Probability Proportional to Size (PPS) Sampling

For a basic random sample, each unit in the population has an equal chance of being chosen. However, simple random sampling does not account for the potential significance of the larger units in the population if the units vary significantly in size, which is frequently the case. There are many ways to use this auxiliary data to get estimates of population parameters that are more accurate, that is, have fewer standard errors. Giving the various units in the population varying selection probabilities is one such technique. Probabilities of selection may be assigned proportionally to unit size when units vary in size and the variable under research is prima-facie associated. Such a procedure in which the units are selected with probabilities proportional to some measure of th size is known as sampling with probabilities proportional to size (PPS). 

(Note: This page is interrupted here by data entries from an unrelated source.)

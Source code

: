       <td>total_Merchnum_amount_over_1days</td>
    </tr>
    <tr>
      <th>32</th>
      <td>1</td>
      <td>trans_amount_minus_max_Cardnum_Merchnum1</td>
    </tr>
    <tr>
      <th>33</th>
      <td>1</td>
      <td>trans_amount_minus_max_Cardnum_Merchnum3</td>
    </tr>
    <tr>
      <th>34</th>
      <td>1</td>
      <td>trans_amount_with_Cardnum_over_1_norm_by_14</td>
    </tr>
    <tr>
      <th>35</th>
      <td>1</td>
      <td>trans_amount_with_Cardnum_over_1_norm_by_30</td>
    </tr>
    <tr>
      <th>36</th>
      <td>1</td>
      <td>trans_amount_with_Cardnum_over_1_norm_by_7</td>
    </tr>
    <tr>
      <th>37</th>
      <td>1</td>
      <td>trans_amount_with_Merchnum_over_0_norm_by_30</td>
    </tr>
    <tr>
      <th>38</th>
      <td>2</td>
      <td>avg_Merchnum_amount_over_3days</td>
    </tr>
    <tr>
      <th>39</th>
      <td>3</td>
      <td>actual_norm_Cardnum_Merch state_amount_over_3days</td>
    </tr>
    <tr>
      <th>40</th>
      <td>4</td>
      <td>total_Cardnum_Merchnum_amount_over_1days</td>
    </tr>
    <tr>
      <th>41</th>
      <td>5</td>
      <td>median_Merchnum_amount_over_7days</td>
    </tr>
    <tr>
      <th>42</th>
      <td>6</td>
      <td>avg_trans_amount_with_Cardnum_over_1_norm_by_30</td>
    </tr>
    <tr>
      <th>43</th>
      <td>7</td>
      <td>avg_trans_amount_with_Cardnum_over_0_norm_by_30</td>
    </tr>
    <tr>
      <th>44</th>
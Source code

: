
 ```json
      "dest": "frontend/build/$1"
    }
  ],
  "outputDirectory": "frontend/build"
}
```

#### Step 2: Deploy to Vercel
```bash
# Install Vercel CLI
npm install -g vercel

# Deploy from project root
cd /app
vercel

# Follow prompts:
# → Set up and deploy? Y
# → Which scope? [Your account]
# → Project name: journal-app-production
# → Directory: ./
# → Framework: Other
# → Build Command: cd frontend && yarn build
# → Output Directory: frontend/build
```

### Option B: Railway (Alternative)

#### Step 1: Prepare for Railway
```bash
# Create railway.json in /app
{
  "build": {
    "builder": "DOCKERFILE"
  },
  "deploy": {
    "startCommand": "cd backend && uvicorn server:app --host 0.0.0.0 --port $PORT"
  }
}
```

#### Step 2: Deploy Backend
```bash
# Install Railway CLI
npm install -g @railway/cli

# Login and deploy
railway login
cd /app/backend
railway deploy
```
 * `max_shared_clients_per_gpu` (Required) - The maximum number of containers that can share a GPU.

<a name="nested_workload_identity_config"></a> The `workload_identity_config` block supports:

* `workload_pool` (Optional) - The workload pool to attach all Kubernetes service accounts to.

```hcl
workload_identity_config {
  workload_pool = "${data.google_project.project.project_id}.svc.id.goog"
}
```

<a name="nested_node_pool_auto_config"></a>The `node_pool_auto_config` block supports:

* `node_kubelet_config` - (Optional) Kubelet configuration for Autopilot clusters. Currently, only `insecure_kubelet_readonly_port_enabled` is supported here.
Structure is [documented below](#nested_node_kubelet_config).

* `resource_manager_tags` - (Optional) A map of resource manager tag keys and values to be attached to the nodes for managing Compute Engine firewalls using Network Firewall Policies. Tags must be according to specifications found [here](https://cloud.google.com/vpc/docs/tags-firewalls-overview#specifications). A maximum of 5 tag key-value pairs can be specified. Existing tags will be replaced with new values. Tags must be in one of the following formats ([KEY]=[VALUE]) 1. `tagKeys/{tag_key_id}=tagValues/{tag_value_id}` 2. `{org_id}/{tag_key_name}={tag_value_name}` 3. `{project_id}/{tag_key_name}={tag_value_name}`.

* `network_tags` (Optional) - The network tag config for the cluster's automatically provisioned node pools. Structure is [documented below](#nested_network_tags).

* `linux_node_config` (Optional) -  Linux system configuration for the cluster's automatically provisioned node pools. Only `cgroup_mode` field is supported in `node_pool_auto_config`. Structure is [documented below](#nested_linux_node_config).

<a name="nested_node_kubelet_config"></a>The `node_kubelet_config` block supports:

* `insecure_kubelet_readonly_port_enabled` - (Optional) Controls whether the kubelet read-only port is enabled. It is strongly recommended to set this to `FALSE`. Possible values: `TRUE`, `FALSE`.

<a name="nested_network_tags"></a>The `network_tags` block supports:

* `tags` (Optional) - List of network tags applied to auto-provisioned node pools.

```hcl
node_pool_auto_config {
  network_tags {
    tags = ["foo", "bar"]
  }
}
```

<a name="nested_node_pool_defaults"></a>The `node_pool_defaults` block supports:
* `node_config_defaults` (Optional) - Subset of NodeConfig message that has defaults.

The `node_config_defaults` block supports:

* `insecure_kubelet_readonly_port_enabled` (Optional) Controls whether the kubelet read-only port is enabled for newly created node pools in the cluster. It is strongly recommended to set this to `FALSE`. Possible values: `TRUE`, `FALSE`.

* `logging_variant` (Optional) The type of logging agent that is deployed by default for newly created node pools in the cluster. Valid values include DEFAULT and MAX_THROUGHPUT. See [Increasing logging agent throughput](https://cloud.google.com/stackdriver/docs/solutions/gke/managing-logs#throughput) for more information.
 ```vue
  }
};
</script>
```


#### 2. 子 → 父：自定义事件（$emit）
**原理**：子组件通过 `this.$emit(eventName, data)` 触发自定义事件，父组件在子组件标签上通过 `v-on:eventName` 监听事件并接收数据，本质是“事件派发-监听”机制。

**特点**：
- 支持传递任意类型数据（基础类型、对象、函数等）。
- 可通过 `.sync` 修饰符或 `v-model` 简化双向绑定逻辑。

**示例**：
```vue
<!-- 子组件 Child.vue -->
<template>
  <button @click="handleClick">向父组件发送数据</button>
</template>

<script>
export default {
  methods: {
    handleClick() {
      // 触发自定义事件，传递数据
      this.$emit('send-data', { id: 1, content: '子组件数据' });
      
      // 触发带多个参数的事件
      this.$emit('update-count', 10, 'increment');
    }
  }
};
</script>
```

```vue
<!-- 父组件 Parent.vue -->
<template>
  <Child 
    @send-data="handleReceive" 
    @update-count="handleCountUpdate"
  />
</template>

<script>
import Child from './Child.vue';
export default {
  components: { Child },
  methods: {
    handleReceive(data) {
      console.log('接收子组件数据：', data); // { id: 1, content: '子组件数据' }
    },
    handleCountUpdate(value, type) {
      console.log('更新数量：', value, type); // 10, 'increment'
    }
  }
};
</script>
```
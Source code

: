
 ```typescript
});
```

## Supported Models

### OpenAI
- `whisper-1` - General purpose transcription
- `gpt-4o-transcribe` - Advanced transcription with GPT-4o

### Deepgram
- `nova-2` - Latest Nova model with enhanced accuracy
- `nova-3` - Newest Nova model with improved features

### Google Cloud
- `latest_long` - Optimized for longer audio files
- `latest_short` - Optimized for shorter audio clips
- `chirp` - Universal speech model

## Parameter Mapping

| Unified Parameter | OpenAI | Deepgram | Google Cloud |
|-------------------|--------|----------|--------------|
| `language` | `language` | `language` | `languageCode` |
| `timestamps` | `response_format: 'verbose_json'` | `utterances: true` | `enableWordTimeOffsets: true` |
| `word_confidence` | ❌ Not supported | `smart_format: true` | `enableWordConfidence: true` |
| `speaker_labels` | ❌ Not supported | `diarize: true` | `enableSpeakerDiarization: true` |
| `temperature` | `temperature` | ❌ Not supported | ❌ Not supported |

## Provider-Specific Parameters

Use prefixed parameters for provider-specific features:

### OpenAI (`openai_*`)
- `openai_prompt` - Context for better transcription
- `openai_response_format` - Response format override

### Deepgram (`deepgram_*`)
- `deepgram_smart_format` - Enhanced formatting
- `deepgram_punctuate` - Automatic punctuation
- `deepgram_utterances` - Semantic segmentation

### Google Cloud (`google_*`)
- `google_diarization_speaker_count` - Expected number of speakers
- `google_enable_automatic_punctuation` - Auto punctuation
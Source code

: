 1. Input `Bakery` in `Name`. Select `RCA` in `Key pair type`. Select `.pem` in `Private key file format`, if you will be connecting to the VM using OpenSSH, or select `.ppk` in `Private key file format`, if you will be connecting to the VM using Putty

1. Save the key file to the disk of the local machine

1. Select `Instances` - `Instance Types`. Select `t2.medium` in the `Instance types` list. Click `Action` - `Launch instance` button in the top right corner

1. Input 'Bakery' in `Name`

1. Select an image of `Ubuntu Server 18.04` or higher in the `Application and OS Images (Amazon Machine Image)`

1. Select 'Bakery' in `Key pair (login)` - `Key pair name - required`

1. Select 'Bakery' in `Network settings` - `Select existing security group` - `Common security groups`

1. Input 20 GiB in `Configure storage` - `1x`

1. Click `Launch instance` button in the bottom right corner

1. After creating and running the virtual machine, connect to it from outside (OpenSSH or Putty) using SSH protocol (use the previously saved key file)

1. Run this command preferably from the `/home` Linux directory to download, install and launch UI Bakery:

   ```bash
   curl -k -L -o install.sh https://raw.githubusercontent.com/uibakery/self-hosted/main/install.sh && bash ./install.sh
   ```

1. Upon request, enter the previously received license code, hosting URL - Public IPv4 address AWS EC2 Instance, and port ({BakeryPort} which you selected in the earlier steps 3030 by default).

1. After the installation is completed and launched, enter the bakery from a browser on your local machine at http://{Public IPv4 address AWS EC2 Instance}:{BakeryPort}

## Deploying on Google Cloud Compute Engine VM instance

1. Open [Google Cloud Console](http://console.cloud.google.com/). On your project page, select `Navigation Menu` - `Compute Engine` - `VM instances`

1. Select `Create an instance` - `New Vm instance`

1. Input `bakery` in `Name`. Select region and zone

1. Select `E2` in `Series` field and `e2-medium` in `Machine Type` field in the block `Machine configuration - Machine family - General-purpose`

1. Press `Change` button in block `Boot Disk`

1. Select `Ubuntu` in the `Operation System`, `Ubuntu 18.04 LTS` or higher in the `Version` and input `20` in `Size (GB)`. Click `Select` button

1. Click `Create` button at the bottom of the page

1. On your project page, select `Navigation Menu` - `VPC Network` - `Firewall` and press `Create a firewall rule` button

Methods of  Data Collection:

• Use of questionnaire
  • The primary tool used in survey research for data collection is the questionnaire. Essentially, it is a collection of standardized questions, also known as items, that adhere to a predetermined format in order to gather individual data regarding one or more particular themes. Interviews and questionnaires are sometimes used interchangeably.
• Observation with checklist
• An observation checklist is a list of things that an observer is going to look at when observing in the method of data collection.
• Interview: 
  • Focus group discussion
• Participatory Rural Appraisal (PRA):
  • The PRA method puts an emphasis on local knowledge and empowers locals to do their own assessments, analyses, and planning. It encourages information exchange, analysis, and action among all stakeholders by using group exercises and animation.
  • Steps of PRA:
  • Physical arrangements:
    • It takes into account nearby lodging, plans for a meal, transportation, portable computers, and funds for refueling and purchasing materials like flip charts, paper, and markers.
  • Trainings:
    • Trainings simply refer to reviewing prior information, putting it to use, and passing it on to others. The participating PRA team needs to receive training for information gathering as well as other tasks.
  • Workshops:
    • A brief workshop on the introduction, goal, and activities of the field work should be held by PRA.
  • Data collection and analysis:
    • It is necessary to gather, analyze, and interpret information. Information should be gathered utilizing a variety of methods and technologies.
  • Taking notes and reporting:
    • After fieldwork, a preliminary report is written, and a thorough report is then created. Within a week or so of the fieldwork, a preliminary report should be available, and the final report should be shared with all participants and the local institutions that were involved.
  • Rapid Rural Appraisal (RRA):
    • RRA is a collection of methods that can be used as the first phase of surveying. The methods mainly entail a fast, informal exploration of a given geographic area. As a result, the study develops a "knowledge" of the local circumstances, issues, and characteristics of the rural community. They can offer fundamental details on whether starting a survey project in a particular location is feasible.